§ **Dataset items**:
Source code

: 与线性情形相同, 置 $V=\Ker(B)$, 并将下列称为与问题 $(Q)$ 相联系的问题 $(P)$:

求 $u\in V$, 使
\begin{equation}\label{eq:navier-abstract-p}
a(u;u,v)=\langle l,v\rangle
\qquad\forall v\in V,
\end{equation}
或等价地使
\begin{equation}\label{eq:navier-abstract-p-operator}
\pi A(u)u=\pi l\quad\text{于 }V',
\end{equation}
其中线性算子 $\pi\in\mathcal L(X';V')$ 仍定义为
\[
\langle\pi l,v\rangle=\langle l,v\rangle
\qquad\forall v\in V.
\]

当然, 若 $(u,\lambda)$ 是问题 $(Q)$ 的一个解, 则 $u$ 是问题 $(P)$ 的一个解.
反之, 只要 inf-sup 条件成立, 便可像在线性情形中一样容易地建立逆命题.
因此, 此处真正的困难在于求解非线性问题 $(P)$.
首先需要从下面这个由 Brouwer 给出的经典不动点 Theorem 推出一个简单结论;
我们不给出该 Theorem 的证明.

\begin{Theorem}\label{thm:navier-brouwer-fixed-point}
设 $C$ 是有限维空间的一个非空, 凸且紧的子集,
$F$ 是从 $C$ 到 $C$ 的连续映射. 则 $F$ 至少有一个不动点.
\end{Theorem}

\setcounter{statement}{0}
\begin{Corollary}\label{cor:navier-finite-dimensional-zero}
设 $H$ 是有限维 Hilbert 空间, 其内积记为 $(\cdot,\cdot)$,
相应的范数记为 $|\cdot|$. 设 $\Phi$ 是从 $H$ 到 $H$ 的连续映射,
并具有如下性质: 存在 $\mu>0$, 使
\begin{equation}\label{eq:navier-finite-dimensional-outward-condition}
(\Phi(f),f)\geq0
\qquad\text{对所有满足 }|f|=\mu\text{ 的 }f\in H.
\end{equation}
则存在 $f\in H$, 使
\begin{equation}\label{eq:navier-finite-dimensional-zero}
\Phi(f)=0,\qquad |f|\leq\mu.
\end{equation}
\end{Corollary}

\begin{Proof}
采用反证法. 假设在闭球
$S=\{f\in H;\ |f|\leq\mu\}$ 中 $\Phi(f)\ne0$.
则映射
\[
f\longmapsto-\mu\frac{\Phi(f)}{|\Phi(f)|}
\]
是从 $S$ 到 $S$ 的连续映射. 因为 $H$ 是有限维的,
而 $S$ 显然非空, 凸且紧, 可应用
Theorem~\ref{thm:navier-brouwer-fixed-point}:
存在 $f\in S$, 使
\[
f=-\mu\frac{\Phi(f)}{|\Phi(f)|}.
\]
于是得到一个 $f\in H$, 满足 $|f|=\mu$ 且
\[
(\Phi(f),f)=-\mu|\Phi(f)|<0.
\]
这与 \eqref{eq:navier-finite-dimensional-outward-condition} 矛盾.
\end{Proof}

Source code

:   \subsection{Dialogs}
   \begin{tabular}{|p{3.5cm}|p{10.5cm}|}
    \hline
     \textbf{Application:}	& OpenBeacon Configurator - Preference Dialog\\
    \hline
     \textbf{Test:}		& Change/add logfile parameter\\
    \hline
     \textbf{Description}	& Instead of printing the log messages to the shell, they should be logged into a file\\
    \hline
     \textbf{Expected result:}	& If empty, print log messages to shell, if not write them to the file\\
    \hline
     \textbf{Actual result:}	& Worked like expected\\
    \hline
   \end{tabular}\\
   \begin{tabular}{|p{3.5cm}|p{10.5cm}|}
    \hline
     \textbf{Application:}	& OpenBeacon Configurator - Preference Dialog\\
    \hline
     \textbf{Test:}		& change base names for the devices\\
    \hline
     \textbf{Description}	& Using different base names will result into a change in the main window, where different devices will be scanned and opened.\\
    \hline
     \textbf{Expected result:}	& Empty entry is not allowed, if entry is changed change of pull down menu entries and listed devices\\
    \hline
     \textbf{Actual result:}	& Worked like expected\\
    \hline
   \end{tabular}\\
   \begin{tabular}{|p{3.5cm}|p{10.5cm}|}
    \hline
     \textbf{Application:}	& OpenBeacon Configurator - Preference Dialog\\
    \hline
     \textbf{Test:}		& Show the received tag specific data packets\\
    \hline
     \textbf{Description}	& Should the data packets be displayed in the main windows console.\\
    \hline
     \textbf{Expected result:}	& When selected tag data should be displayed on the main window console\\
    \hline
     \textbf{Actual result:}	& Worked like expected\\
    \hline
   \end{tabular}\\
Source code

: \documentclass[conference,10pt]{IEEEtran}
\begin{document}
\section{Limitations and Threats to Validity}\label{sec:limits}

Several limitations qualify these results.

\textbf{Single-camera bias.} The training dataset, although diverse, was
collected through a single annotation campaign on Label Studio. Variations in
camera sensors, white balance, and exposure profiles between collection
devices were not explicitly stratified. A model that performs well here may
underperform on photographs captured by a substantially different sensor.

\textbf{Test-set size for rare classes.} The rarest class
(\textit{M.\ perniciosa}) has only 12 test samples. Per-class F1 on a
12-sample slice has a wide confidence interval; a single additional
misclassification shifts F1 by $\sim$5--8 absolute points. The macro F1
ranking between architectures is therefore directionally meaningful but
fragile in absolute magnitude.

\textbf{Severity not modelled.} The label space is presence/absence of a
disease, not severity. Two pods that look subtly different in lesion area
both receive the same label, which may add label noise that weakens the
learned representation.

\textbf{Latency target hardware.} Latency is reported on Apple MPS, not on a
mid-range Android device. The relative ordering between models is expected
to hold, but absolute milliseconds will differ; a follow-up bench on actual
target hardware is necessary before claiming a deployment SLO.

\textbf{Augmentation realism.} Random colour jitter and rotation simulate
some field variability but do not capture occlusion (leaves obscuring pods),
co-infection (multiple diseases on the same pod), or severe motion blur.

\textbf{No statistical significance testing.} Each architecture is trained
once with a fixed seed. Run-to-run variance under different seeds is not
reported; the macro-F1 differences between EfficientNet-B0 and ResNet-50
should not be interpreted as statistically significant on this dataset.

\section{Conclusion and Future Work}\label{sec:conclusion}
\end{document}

§ **TO DO**:
Report all lines above with "abstract".

§ **TASK RESPONSE**:
\begin{equation}\label{eq:navier-abstract-p}
\begin{equation}\label{eq:navier-abstract-p-operator}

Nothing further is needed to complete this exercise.